Un transfert interculturel est un processus au cours duquel une ou plusieurs idées, coutumes ou pratiques sont transmises d’un espace culturel à un autre, où ses elles seront soit acceptées, soit modifiées, soit rejetées.

L’émergence de la Croix Rouge dans l’Europe du milieu du XIXème siècle est d’autant plus frappante qu’il s’agit d’une période de recul de l’idéalisme, de la morale et de la conscience publics en faveur du nationalisme, de l’impérialisme pragmatique et de la primauté de la nécessité, principes réunis par le théoricien politique Ludwig von Rochau sous le terme « Realpolitik ». Cette philosophie était clairement dominante dans l’Europe post napoléonienne régie par des monarques ambitieux, soutenus par les mouvements nationalistes émergents, dont la politique était définie par des calculs de risque afin de réaliser leurs buts égoïstes.

C’est donc dans une période de déclin de l’idéalisme, de grande tension internationale déstabilisant le « Concert de l’Europe » et dans le contexte de guerres totales pour la réunification de l’Allemagne et d’Italie, de la Guerre de Crimée et de la Guerre de Sécession que naît le mouvement de la Croix Rouge, un mouvement qui pour but une meilleure compréhension entre les États sur la gestion des hostilités et une réduction globale des conséquences néfastes de la guerre.

Le mouvement de la Croix Rouge a pour particularité le fait qu’il ne s’oppose pas à la guerre en principe : contrairement au pacifisme, il accepte la guerre comme partie inévitable des relations entre États. Etant donné cela, ce mouvement appelle les Etats à adresser certaines réalités déplorables de la guerre, d’amoindrir les conséquences néfastes de cette dernière et d’améliorer notamment le sort des personnes mises hors de combat, ce dans l’intérêt de tous les Etats et de tous leurs sujets.
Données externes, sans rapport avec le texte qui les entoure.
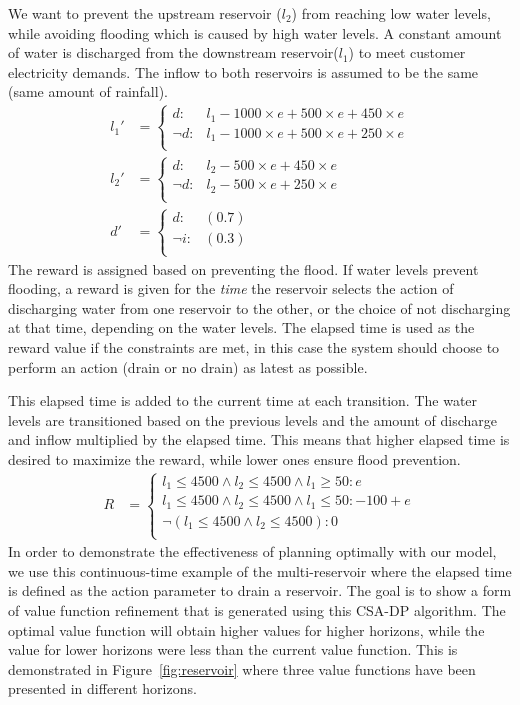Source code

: \documentclass[letterpaper]{article}
\begin{document}
We want to prevent the upstream reservoir ($l_2$) from reaching low water
levels, while avoiding flooding which is caused by high water levels. A
constant amount of water is discharged from the downstream reservoir($l_1$)
to meet customer electricity demands. The inflow to both reservoirs is
assumed to be the same (same amount of rainfall).
{\footnotesize
\begin{align*}
l_1' & = \begin{cases}
  d : & l_1 - 1000 \times e + 500 \times e +450 \times e \\
  \neg d: & l_1 - 1000 \times e + 500 \times e +250 \times e \\
  \end{cases}\\
l_2' & = \begin{cases}
  d : & l_2 - 500 \times e +450 \times e \\
  \neg d: & l_2 - 500 \times e +250 \times e \\
  \end{cases}\\
d' & = \begin{cases}
  d : & (0.7) \\
  \neg i: & (0.3) \\
  \end{cases}
\end{align*}}
The reward is assigned based on preventing the flood. If water levels
prevent flooding, a reward is given for the \textit{time} the reservoir
selects the action of discharging water from one reservoir to the other, or
the choice of not discharging at that time, depending on the water levels.
The elapsed time is used as the reward value if the constraints are met, in
this case the system should choose to perform an action (drain or no drain)
as latest as possible.

This elapsed time is added to the current time at each transition. The water
levels are transitioned based on the previous levels and the amount of
discharge and inflow multiplied by the elapsed time. This means that higher
elapsed time is desired to maximize the reward, while lower ones ensure
flood prevention.
{\footnotesize
\begin{align*}
R & = \begin{cases}
l_1 \leq 4500 \wedge l_2 \leq 4500 \wedge l_1\geq 50 : e \\
l_1 \leq 4500 \wedge l_2 \leq 4500 \wedge l_1\leq 50 : -100+e \\
\neg(l_1 \leq 4500 \wedge l_2 \leq 4500) : 0 \\
\end{cases}
\end{align*}} 
In order to demonstrate the effectiveness of planning optimally with our
model, we use this continuous-time example of the multi-reservoir where the
elapsed time is defined as the action parameter to drain a reservoir. The
goal is to show a form of value function refinement that is generated using
this CSA-DP algorithm. The optimal value function will obtain higher values
for higher horizons, while the value for lower horizons were less than the
current value function. This is demonstrated in Figure~\ref{fig:reservoir}
where three value functions have been presented in different horizons.
 
\end{document}
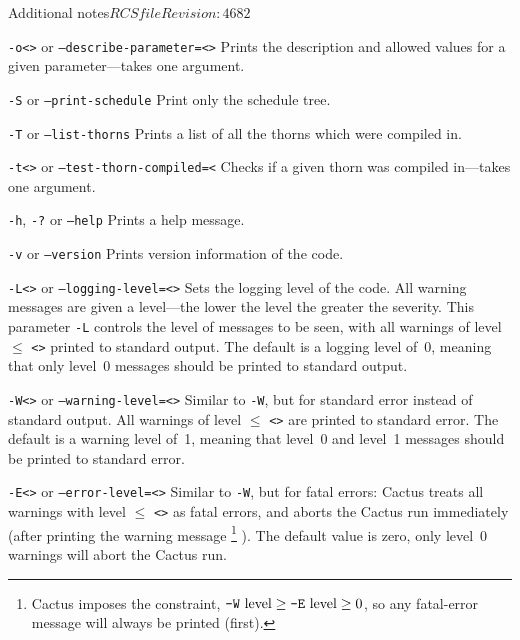 \begin{cactuspart}{Additional notes}{$RCSfile$}{$Revision: 4682 $}
\begin{Lentry}
\item [\texttt{-o<\var{param}>} or \texttt{--describe-parameter=<\var{param}>}]
Prints the description and allowed values for a given parameter---takes one
argument.

\item [\texttt{-S} or \texttt{--print-schedule}]
Print only the schedule tree.

\item [\texttt{-T} or \texttt{--list-thorns}]
Prints a list of all the thorns which were compiled in.

\item [\texttt{-t<\var{arrangement or thorn}>} or \texttt{--test-thorn-compiled=<\var{arrangement or thorn>}} ]
Checks if a given thorn was compiled in---takes one argument.

\item [\texttt{-h}, \texttt{-?} or \texttt{--help}]
Prints a help message.

\item [\texttt{-v} or \texttt{--version}]
Prints version information of the code.


\item [\texttt{-L<\var{level}>} or \texttt{--logging-level=<\var{level}>}]
Sets the logging level of the code.  All warning messages are given a
level---the lower the level the greater the severity.  This
parameter \texttt{-L} controls the level of messages to be seen, with all
warnings of level $\le$ \texttt{<>} printed to standard output.  The
default is a logging level of~0, meaning that only level~0 messages
should be printed to standard output.

\item [\texttt{-W<\var{level}>} or \texttt{--warning-level=<\var{level}>}]
Similar to \texttt{-W}, but for standard error instead of
standard output.  All warnings of level $\le$ \texttt{<>} are
printed to standard error.  The default is a warning level of~1,
meaning that level~0 and level~1 messages should be printed to
standard error.

\item [\texttt{-E<\var{level}>} or \texttt{--error-level=<\var{level}>}]
Similar to \texttt{-W}, but for fatal errors: Cactus treats all
warnings with level $\le$ \texttt{<>} as fatal errors, and aborts
the Cactus run immediately (after printing the warning message%
\footnote{%
         Cactus imposes the constraint,
         $\hbox{\texttt{-W} level} \ge \hbox{\texttt{-E} level} \ge 0$,
         so any fatal-error message will always be printed (first).
         }%
).  The default value is zero, \ie{} only level~0 warnings
will abort the Cactus run.


\end{Lentry}
\end{cactuspart}

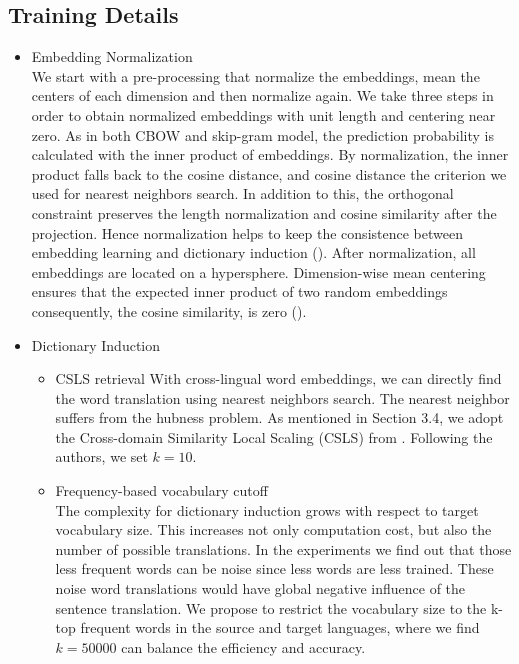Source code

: \subsection{Training Details}
\begin{itemize}
	
\item Embedding Normalization\\
We start with a pre-processing that normalize the embeddings, mean the centers of each dimension and then normalize again. We take three steps in order to obtain normalized embeddings with unit length and centering near zero. As in both CBOW and skip-gram model, the prediction probability is calculated with the inner product of embeddings. By normalization, the inner product falls back to the cosine distance, and cosine distance the criterion we used for nearest neighbors search. In addition to this, the orthogonal constraint preserves the length normalization and cosine similarity after the projection. Hence normalization helps to keep the consistence between embedding learning and dictionary induction (\cite{xing2015normalized}). After normalization, all embeddings are located on a hypersphere. Dimension-wise mean centering ensures that the expected inner product of two random embeddings  consequently, the cosine similarity, is zero (\cite{artetxe2016learning}).

	\item Dictionary Induction
	\begin{itemize}
		\item CSLS retrieval
		 With cross-lingual word embeddings, we can directly find the word translation using nearest neighbors search. The nearest neighbor suffers from the hubness problem. As mentioned in Section 3.4, we adopt the Cross-domain Similarity Local Scaling (CSLS) from \cite{conneau2017word}. Following the authors, we set $k=10$.
		 \item Frequency-based vocabulary cutoff\\
		 The complexity for dictionary induction grows with respect to target vocabulary size. This increases not only  computation cost, but also the number of possible translations. In the experiments we find out that those less frequent words can be noise since less words are less trained. These noise word translations would have global negative influence of the sentence translation.
		 We propose to restrict the vocabulary size to the k-top frequent words in the source and target languages, where we find $k=50000$ can balance the efficiency and accuracy.	 
	\end{itemize}



\end{itemize}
Autre particularité, alors que le mouvement abolitionniste culmine par une codification internationale, le mouvement de la Croix Rouge ne fait que commencer avec la signature de la « Convention de Genève (I) pour l'amélioration du sort des blessés et des malades dans les forces armées en campagne ».

La société civile et « l’impulsion humanitaire »[modifier | modifier le wikicode]

L’évènement de naissance du mouvement de la Crois Rouge et des Conventions de Genève à l’origine du droit international humanitaire contemporain est incontestablement l’épisode de Solferino, en 1859, où un commerçant genevois, Henry Dunant, partit chercher audience avec Napoléon III, devient témoin d’une bataille sanglante ayant laissé 40'000 blessés à mourir sur le champ de bataille sans aucun secourt.

Cette image d’infortunés criant, souffrant et mourant seuls dans la nuit sur le champ de bataille a profondément touché Dunant, qui partit sauver ceux qu’il pouvait avec quelques volontaires locaux. Depuis cet épisode, qui le marquera à vie, Dunant s’est promis d’œuvrer pour fonder une association neutre qui aiderait et protégerait les victimes de la guerre : cette entreprise a débouché sur la création du Comité de Genève, rebaptisé Comité International de la Croix-Rouge. Cette célèbre ONG ira beaucoup plus loin, en avançant le long processus du développement du droit humanitaire. La Croix rouge jouera d’ailleurs un rôle premier lors de codifications majeures telles que les Conventions de Genève.

De retour à Genève en 1862, Henry Dunant se fait connaître par son ouvrage « Souvenir de Solférino », à la suite duquel il a fait parvenir les deux propositions suivantes aux États d’Europe et à la société civile en germe :

  • une association permanente pour le secours et l’aide humanitaire en temps de guerre;
  • un traité international reconnaissant la neutralité de tous les corps sanitaires, y comprit ceux de l’association, leur permettant de procurer l’aide aux blessés.

La première a débouché sur la création de la Croix Rouge, l’autre sur la première Convention de Genève. Pour ces deux réalisations extraordinaires, Henry Dunant recevra les deux premiers Prix Nobel de la Paix en 1901. On voit avec quelle efficacité et rapidité le message de Dunant est parvenu à atteindre tous les recoins de l’espace publique transnational: deux ans seulement après la publication de son œuvre, Dunant gagne les coeurs et les esprits des intellectuels et des hommes d’Etat européens qui se réunissent à Genève en 1864 pour signer la première codification humanitaire internationale.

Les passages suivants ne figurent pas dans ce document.